* **Task instructions**:
Look through the listing below, find every line with the string "Бажаний", and copy it.

* **Raw data**:
__________________________________________________

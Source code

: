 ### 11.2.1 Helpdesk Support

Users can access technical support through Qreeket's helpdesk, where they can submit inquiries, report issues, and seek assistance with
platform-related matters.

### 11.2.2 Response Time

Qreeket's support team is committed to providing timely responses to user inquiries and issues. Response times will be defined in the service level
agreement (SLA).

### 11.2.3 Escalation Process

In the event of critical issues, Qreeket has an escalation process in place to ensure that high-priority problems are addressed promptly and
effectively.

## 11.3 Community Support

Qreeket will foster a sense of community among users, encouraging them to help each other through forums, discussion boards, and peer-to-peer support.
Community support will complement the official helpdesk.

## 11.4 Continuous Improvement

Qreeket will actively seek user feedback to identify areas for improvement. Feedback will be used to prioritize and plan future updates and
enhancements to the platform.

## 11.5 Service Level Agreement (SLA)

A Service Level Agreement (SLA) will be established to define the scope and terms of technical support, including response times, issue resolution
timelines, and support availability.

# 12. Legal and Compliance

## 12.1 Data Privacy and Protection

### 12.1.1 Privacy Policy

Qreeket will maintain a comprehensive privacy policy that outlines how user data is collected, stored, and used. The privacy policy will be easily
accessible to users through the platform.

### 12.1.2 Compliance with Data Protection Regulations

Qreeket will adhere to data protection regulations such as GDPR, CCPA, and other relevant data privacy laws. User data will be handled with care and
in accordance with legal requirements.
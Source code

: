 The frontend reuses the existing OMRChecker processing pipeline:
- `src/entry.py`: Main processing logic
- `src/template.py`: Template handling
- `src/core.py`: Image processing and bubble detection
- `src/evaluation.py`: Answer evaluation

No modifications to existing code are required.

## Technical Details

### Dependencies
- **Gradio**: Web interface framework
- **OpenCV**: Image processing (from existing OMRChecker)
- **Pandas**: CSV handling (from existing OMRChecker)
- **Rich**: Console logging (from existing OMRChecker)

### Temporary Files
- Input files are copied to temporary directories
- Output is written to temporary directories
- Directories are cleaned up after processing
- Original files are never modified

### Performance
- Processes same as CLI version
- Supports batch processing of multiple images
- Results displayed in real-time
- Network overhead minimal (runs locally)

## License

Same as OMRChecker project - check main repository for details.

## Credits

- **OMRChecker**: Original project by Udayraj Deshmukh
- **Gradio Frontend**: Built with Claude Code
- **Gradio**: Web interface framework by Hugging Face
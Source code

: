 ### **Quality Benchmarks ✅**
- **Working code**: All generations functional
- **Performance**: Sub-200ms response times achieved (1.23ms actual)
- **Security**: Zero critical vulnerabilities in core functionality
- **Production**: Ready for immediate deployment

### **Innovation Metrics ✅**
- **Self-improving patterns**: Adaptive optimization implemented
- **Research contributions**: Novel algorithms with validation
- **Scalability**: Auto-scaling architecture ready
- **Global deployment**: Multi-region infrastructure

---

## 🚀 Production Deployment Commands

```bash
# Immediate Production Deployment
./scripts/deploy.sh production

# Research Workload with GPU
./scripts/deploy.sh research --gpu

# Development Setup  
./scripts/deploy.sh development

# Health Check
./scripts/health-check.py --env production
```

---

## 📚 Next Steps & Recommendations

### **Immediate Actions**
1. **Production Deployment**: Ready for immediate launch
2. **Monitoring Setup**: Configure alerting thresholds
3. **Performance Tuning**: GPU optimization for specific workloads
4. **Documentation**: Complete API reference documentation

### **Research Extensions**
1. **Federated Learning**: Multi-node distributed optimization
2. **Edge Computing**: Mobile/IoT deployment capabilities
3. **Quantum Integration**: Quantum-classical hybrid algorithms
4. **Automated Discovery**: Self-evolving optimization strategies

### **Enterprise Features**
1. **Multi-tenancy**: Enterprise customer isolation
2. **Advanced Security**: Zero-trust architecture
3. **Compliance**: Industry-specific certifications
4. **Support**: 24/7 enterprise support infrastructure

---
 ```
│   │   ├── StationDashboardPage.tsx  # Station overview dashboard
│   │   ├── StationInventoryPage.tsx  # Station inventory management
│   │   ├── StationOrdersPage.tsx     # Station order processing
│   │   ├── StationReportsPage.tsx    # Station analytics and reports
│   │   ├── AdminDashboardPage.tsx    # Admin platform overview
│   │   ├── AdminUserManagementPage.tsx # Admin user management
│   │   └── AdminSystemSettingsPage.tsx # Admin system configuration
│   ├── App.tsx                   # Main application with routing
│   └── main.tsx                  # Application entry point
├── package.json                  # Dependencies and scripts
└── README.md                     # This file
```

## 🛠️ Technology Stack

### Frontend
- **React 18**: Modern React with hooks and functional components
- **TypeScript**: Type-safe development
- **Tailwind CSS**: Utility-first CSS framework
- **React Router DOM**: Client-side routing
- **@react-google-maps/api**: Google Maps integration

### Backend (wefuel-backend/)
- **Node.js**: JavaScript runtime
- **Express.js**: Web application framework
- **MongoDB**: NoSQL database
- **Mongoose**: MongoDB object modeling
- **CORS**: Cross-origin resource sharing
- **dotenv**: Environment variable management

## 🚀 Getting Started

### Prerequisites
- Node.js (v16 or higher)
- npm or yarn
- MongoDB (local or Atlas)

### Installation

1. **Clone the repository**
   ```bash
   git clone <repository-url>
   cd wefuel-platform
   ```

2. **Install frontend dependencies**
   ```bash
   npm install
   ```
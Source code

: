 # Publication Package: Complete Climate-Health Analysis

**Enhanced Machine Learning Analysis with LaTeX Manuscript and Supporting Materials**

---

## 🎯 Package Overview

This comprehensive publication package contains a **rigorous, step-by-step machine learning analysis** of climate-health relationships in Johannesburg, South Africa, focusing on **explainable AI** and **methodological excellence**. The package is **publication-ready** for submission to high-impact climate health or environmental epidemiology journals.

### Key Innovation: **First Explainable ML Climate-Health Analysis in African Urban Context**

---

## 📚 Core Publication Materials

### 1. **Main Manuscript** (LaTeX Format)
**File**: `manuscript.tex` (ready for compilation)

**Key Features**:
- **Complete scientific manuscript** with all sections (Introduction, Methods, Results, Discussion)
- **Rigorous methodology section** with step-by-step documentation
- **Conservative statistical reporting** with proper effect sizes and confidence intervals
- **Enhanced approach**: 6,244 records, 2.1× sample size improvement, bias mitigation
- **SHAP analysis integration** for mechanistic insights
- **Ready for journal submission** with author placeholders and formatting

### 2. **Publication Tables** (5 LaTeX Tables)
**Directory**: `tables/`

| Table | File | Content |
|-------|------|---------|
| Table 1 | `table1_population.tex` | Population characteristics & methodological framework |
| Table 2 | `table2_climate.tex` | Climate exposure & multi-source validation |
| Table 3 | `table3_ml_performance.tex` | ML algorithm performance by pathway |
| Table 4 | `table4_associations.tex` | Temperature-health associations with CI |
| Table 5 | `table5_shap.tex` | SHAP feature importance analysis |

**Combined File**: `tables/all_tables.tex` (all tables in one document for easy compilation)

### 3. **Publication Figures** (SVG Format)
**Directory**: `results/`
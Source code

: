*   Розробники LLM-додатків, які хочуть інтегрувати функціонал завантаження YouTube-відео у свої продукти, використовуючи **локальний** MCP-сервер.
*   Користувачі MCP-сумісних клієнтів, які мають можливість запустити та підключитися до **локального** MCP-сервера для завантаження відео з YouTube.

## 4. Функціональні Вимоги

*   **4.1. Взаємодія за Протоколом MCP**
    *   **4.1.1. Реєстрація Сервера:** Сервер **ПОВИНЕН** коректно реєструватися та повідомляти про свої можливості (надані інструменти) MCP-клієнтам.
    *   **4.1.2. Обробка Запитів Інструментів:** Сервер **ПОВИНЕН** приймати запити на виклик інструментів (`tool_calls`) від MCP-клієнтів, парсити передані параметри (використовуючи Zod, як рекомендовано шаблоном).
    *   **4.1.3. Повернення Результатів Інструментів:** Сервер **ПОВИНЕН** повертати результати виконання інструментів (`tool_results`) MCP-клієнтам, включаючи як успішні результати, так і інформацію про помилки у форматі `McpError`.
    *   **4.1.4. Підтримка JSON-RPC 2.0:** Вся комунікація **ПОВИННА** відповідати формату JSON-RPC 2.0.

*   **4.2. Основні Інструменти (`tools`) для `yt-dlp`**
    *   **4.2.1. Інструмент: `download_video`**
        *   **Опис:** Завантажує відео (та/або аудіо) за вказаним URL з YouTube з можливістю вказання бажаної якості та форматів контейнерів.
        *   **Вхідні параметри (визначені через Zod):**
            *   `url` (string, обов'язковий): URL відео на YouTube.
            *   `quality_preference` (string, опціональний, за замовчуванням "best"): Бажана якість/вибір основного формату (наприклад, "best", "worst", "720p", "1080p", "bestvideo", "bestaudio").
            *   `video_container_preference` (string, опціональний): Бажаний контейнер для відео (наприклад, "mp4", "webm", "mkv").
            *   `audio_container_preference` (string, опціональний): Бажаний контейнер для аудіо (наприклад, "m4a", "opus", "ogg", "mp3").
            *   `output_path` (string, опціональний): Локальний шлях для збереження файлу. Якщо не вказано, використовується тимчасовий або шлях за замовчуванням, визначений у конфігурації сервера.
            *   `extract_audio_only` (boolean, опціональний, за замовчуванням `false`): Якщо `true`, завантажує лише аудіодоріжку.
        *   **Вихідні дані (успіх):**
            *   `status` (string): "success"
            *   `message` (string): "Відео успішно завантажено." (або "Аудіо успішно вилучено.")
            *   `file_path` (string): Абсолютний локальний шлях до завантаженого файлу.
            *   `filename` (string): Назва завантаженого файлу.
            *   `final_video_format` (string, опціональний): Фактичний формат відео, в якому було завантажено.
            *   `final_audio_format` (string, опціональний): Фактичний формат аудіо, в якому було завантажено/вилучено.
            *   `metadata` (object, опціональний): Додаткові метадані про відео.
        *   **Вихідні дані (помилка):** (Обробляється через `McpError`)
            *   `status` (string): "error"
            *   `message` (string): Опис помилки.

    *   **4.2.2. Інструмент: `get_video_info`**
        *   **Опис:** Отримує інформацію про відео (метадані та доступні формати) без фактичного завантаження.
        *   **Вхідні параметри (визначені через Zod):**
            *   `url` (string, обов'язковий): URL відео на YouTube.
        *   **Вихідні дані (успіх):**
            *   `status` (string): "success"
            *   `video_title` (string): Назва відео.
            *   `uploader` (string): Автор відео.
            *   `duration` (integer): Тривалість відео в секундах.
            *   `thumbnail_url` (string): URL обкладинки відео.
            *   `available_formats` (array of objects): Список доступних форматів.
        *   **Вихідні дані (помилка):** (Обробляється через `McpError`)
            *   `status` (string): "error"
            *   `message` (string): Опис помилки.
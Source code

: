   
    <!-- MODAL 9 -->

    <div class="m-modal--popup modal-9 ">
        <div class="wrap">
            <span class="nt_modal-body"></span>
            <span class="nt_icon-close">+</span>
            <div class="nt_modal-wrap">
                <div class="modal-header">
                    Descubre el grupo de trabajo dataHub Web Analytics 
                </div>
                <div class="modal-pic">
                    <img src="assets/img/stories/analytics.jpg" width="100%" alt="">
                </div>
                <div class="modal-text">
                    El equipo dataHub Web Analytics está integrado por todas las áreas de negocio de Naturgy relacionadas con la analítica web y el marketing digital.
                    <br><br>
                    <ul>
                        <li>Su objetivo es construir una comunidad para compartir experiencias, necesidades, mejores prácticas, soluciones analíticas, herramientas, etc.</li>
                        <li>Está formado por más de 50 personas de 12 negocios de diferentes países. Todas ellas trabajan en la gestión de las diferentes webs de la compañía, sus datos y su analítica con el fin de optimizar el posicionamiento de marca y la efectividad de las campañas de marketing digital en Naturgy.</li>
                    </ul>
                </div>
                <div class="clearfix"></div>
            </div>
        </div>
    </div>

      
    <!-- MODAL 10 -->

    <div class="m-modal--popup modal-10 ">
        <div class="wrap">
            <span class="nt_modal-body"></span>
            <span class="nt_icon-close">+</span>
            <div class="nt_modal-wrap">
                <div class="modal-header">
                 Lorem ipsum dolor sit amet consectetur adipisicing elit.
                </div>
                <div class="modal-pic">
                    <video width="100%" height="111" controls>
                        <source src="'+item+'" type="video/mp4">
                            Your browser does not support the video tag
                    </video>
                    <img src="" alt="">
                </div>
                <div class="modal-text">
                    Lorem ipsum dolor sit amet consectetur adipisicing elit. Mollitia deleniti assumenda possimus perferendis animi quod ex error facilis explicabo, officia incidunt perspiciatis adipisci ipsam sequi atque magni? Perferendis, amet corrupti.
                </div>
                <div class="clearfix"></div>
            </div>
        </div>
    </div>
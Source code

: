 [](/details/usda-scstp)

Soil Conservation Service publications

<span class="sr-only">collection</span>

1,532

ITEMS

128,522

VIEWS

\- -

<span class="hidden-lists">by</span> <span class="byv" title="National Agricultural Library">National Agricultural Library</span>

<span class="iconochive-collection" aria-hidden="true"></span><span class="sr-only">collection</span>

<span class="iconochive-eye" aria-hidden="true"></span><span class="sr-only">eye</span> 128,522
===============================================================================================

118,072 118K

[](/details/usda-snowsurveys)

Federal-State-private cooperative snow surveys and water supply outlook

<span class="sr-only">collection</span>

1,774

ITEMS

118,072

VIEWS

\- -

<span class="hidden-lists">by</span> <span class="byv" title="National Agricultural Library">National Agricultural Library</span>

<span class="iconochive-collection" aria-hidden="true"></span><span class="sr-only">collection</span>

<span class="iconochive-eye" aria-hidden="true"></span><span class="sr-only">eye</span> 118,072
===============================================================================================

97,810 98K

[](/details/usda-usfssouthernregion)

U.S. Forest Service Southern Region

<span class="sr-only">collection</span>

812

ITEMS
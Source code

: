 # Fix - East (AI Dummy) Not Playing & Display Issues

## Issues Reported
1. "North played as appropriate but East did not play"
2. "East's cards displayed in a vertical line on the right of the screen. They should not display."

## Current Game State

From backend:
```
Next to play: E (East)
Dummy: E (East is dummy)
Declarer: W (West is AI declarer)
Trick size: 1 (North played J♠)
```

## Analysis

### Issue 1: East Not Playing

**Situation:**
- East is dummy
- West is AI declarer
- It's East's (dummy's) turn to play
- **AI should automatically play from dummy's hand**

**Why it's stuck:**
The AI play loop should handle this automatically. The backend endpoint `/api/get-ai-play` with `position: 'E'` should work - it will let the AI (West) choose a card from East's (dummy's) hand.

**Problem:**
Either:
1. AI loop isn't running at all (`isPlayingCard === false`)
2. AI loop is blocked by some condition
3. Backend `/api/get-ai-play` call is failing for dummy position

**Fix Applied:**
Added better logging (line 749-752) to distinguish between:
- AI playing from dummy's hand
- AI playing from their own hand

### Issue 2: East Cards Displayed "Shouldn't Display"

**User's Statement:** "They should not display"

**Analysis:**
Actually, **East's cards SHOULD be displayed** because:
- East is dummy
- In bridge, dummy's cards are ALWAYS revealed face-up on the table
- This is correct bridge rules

__________________________________________________

* **Answer to this task**:
            *   `video_container_preference` (string, опціональний): Бажаний контейнер для відео (наприклад, "mp4", "webm", "mkv").
            *   `audio_container_preference` (string, опціональний): Бажаний контейнер для аудіо (наприклад, "m4a", "opus", "ogg", "mp3").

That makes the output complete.